X = df.drop('diff_value', axis=1).values
y = df['diff_value'].values

# Chronological split of data into train and test sets
split_index = int(len(X) * 0.8)  # 80% of data for training
X_train, X_test = X[:split_index], X[split_index:]
y_train, y_test = y[:split_index], y[split_index:]

# Initialize an XGBRegressor model
model = XGBRegressor(n_estimators=100, learning_rate=0.1, random_state=42)

# Fit the model on the training data
model.fit(X_train, y_train)

# Make predictions on the test set
y_pred = model.predict(X_test)

# Evaluate the model's performance
mse = mean_squared_error(y_test, y_pred)
print(f"Mean Squared Error: {mse:.4f}")

Here’s what the code does step-by-step:

1. Generate a synthetic time series dataset with seasonal patterns and trend adding a sine wave and linear trend.
2. Apply seasonal differencing with a period of 50 using diff() to remove seasonality and trend, making the series stationary.
3. Prepare the differenced data for supervised learning by creating a DataFrame with the differenced series and lagged features (lags 1 to 50).
4. Split the data chronologically into train and test sets.
5. Initialize an XGBRegressor model, fit it on the training data, and make predictions on the test set.
6. Evaluate the model’s performance using Mean Squared Error (MSE).

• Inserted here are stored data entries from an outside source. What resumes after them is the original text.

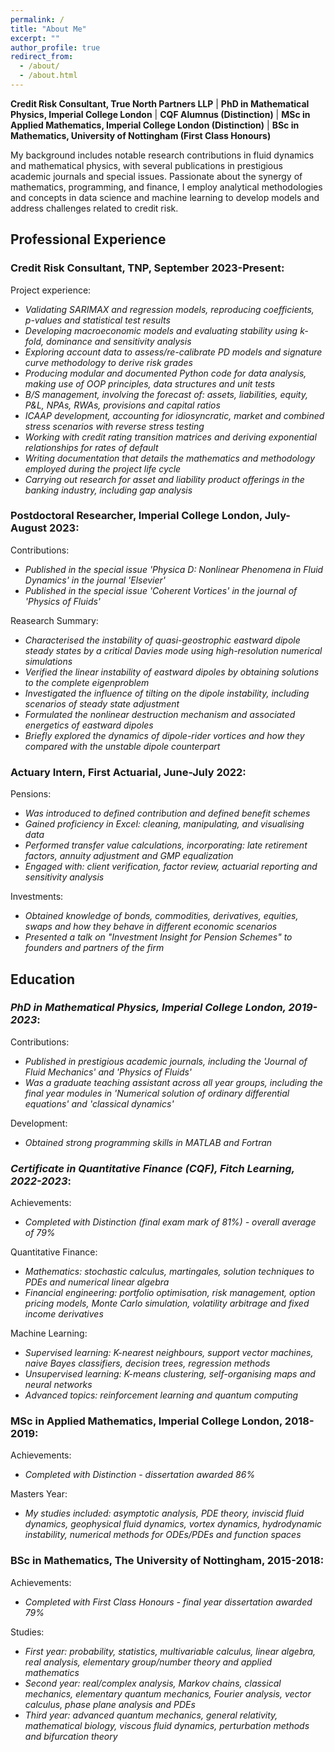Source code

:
```yaml
---
permalink: /
title: "About Me"
excerpt: ""
author_profile: true
redirect_from: 
  - /about/
  - /about.html
---
```


**Credit Risk Consultant, True North Partners LLP** | **PhD in Mathematical Physics, Imperial College London** | **CQF Alumnus (Distinction)** | **MSc in Applied Mathematics, Imperial College London (Distinction)** | **BSc in Mathematics, University of Nottingham (First Class Honours)**

My background includes notable research contributions in fluid dynamics and mathematical physics, with several publications in prestigious academic journals and special issues. Passionate about the synergy of mathematics, programming, and finance, I employ analytical methodologies and concepts in data science and machine learning to develop models and address challenges related to credit risk.


## Professional Experience

### Credit Risk Consultant, TNP, September 2023-Present:

Project experience:
* _Validating SARIMAX and regression models, reproducing coefficients, p-values and statistical test results_
* _Developing macroeconomic models and evaluating stability using k-fold, dominance and sensitivity analysis_
* _Exploring account data to assess/re-calibrate PD models and signature curve methodology to derive risk grades_
* _Producing modular and documented Python code for data analysis, making use of OOP principles, data structures and unit tests_
* _B/S management, involving the forecast of: assets, liabilities, equity, P&L, NPAs, RWAs, provisions and capital ratios_
* _ICAAP development, accounting for idiosyncratic, market and combined stress scenarios with reverse stress testing_
* _Working with credit rating transition matrices and deriving exponential relationships for rates of default_
* _Writing documentation that details the mathematics and methodology employed during the project life cycle_
* _Carrying out research for asset and liability product offerings in the banking industry, including gap analysis_

### Postdoctoral Researcher, Imperial College London, July-August 2023:

Contributions:
* _Published in the special issue 'Physica D: Nonlinear Phenomena in Fluid Dynamics' in the journal 'Elsevier'_
* _Published in the special issue 'Coherent Vortices' in the journal of 'Physics of Fluids'_

Reasearch Summary:
* _Characterised the instability of quasi-geostrophic eastward dipole steady states by a critical Davies mode using high-resolution numerical simulations_
* _Verified the linear instability of eastward dipoles by obtaining solutions to the complete eigenproblem_
* _Investigated the influence of tilting on the dipole instability, including scenarios of steady state adjustment_
* _Formulated the nonlinear destruction mechanism and associated energetics of eastward dipoles_
* _Briefly explored the dynamics of dipole-rider vortices and how they compared with the unstable dipole counterpart_

### Actuary Intern, First Actuarial, June-July 2022:

Pensions:
* _Was introduced to defined contribution and defined benefit schemes_
* _Gained proficiency in Excel: cleaning, manipulating, and visualising data_
* _Performed transfer value calculations, incorporating: late retirement factors, annuity adjustment and GMP equalization_
* _Engaged with: client verification, factor review, actuarial reporting and sensitivity analysis_

Investments:
* _Obtained knowledge of bonds, commodities, derivatives, equities, swaps and how they behave in different economic scenarios_
* _Presented a talk on "Investment Insight for Pension Schemes" to founders and partners of the firm_

## Education

### _PhD in Mathematical Physics, Imperial College London, 2019-2023_:

Contributions:
* _Published in prestigious academic journals, including the 'Journal of Fluid Mechanics' and 'Physics of Fluids'_
* _Was a graduate teaching assistant across all year groups, including the final year modules in 'Numerical solution of ordinary differential equations' and 'classical dynamics'_

Development:
* _Obtained strong programming skills in MATLAB and Fortran_

### _Certificate in Quantitative Finance (CQF), Fitch Learning, 2022-2023_:

Achievements:
* _Completed with Distinction (final exam mark of 81%) - overall average of 79%_

Quantitative Finance:
* _Mathematics: stochastic calculus, martingales, solution techniques to PDEs and numerical linear algebra_
* _Financial engineering: portfolio optimisation, risk management, option pricing models, Monte Carlo simulation, volatility arbitrage and fixed income derivatives_

Machine Learning:
* _Supervised learning: K-nearest neighbours, support vector machines, naive Bayes classifiers, decision trees, regression methods_
* _Unsupervised learning: K-means clustering, self-organising maps and neural networks_
* _Advanced topics: reinforcement learning and quantum computing_ 

### MSc in Applied Mathematics, Imperial College London, 2018-2019:

Achievements:
* _Completed with Distinction - dissertation awarded 86%_

Masters Year:
* _My studies included: asymptotic analysis, PDE theory, inviscid fluid dynamics, geophysical fluid dynamics, vortex dynamics, hydrodynamic instability, numerical methods for ODEs/PDEs and function spaces_

### BSc in Mathematics, The University of Nottingham, 2015-2018:

Achievements: 
* _Completed with First Class Honours - final year dissertation awarded 79%_

Studies:
* _First year: probability, statistics, multivariable calculus, linear algebra, real analysis, elementary group/number theory and applied mathematics_
* _Second year: real/complex analysis, Markov chains, classical mechanics, elementary quantum mechanics, Fourier analysis, vector calculus, phase plane analysis and PDEs_
* _Third year: advanced quantum mechanics, general relativity, mathematical biology, viscous fluid dynamics, perturbation methods and bifurcation theory_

Seasonal differencing is an effective technique for removing seasonal patterns and trends from time series data, making it stationary for forecasting models like XGBoost. The seasonal period used for differencing should be chosen based on the known or observed seasonality in the data.

This example provides a foundation for using seasonal differencing with XGBoost for time series forecasting. You can extend it to handle more complex scenarios by experimenting with different seasonal periods, incorporating additional features, or using more advanced model architectures.